• _DATASET ENTRIES_

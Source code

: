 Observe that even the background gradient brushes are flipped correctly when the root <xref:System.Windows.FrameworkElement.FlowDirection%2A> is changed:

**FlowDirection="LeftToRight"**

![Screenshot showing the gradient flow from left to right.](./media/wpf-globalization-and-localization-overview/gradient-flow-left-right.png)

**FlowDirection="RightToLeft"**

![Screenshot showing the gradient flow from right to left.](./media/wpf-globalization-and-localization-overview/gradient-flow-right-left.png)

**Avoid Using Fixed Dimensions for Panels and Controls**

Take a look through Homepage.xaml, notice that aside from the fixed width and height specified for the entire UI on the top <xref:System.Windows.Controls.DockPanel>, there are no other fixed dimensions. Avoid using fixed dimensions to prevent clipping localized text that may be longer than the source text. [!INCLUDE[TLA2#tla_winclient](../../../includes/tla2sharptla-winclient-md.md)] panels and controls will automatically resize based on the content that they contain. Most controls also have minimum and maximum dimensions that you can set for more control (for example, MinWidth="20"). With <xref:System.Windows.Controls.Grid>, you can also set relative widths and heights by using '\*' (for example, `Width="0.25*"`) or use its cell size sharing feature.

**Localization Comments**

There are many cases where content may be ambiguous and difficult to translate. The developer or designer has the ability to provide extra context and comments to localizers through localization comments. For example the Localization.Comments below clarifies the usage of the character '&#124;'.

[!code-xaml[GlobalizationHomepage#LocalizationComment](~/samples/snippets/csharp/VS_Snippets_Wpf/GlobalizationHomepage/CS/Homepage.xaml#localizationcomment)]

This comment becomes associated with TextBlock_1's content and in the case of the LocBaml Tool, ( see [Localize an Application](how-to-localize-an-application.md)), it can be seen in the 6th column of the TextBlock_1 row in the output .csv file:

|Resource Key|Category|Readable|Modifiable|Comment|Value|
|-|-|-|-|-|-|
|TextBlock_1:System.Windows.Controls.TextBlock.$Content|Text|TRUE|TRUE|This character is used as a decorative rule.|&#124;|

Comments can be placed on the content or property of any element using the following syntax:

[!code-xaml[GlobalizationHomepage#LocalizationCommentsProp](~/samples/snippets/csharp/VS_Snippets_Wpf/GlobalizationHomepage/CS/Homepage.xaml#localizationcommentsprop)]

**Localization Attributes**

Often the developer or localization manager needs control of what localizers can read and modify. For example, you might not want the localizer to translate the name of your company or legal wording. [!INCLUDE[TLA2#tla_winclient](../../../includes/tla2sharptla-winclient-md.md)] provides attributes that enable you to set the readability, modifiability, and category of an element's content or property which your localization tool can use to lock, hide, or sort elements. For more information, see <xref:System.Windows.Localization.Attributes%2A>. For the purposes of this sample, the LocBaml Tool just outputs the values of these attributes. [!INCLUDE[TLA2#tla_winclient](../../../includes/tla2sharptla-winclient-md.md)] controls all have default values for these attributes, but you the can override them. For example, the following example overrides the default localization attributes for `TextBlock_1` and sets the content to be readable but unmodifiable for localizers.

• _PROBLEM REQUIREMENTS_
Every line in the listing that holds the string "character" should be copied out.

• _OUTPUT OF THE EXERCISE_
There are many cases where content may be ambiguous and difficult to translate. The developer or designer has the ability to provide extra context and comments to localizers through localization comments. For example the Localization.Comments below clarifies the usage of the character '&#124;'.
|TextBlock_1:System.Windows.Controls.TextBlock.$Content|Text|TRUE|TRUE|This character is used as a decorative rule.|&#124;|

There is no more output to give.